Prakash discontinued his studies after High School. But, he had become a kind of a village physician and a soothsayer. His father was a retrenched employee of a Public Sector Employee. He went to court and subsequently won the case. As a result he got huge amounts in compensation. That was how his house became the first pucca house with a cemented roof in our village.
One day I asked Prakash, “Why can’t you do something for your own legs. You claim that so many people have been benefited by your prescriptions”
“I know the remedy. That book has prescriptions even for bringing the dead to life. It is only about perfect execution and fulfilling all conditions.”

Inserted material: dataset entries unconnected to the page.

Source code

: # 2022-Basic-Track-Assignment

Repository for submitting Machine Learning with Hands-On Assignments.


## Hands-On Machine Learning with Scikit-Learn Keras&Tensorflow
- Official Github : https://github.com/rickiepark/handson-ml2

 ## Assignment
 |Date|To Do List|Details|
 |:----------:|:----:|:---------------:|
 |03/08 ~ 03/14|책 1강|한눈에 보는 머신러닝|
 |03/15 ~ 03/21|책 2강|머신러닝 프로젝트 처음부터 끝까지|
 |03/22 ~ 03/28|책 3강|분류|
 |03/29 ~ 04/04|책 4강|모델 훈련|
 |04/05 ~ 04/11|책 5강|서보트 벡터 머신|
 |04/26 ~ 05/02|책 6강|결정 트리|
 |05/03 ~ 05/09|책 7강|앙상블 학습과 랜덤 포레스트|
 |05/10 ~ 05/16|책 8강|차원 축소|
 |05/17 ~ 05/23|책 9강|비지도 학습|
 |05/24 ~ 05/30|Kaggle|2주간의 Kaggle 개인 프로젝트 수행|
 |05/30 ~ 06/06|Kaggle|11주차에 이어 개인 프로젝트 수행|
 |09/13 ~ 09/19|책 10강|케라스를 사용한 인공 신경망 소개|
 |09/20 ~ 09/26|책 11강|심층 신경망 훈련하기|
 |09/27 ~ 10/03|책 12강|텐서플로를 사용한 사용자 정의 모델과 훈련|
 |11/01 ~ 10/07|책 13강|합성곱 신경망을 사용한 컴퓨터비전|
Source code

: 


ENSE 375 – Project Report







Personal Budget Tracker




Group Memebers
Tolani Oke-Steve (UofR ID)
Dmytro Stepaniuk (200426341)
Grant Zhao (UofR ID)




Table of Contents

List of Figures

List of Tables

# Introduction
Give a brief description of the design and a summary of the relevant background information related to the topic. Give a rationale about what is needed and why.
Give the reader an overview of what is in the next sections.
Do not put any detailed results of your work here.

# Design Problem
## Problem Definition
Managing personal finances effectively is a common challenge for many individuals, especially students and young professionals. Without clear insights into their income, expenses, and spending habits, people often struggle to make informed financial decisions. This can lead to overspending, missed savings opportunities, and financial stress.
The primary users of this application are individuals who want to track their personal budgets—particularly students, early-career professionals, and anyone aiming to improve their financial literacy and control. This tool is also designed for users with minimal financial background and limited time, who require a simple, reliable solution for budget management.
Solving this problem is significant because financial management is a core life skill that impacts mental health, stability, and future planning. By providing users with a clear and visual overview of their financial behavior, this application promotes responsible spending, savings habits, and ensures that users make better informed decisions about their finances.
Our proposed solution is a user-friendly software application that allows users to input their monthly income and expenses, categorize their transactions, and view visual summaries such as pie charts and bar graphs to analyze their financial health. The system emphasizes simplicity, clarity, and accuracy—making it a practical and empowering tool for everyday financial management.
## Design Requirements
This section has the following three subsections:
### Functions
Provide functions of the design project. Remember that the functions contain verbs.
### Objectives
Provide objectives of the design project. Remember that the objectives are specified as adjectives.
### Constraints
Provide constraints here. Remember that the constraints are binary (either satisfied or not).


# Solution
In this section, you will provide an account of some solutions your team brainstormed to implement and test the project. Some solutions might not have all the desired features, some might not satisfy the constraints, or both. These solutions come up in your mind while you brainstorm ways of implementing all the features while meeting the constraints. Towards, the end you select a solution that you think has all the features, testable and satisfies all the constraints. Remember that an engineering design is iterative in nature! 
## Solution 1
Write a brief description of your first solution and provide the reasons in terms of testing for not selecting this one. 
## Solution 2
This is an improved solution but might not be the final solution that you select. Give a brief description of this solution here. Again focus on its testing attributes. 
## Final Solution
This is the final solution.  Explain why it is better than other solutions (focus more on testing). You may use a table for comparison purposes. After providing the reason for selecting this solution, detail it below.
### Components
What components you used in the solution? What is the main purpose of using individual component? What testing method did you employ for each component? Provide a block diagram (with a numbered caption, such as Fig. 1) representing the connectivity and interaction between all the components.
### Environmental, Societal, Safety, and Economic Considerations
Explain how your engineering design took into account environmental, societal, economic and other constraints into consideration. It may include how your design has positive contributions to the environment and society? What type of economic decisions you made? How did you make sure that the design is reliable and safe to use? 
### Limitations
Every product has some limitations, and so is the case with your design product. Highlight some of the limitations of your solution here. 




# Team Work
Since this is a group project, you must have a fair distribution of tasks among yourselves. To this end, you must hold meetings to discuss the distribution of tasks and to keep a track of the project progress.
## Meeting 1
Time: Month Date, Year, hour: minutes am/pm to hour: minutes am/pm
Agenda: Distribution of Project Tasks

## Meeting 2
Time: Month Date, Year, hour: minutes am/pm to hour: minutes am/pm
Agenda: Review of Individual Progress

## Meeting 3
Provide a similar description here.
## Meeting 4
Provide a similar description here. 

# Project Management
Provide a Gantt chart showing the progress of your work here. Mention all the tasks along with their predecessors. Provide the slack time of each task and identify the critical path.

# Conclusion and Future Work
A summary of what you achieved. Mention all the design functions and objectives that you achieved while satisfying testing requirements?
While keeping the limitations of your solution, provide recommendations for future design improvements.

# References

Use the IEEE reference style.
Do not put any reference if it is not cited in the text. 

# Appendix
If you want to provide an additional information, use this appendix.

“So, those conditions must be as impossible as bringing back the dead”, I said sarcastically.
But he was cool and he said, “Do you want to know the prescription for my legs. It needs human sacrifice. Human… yes …. human.”
“Is it not unfair? A whole human being for a pair of legs?”
“You are no one to judge the prescriptions of that sacred book. Look, it is like this. There are certain types of high quality human souls. One hundred ordinary lives are worth sacrificing for one such human being.”
It was very difficult to win an argument with a person like Prakash. His premises were entirely different. I was only wondering where in that scale of the quality of superhuman beings did Prakash stand at that point of time.
I asked him, “Tell me one thing. People say your tantric friend in our neighboring village sacrificed his own daughter to have his hold over ghosts and goblins. Is it true?”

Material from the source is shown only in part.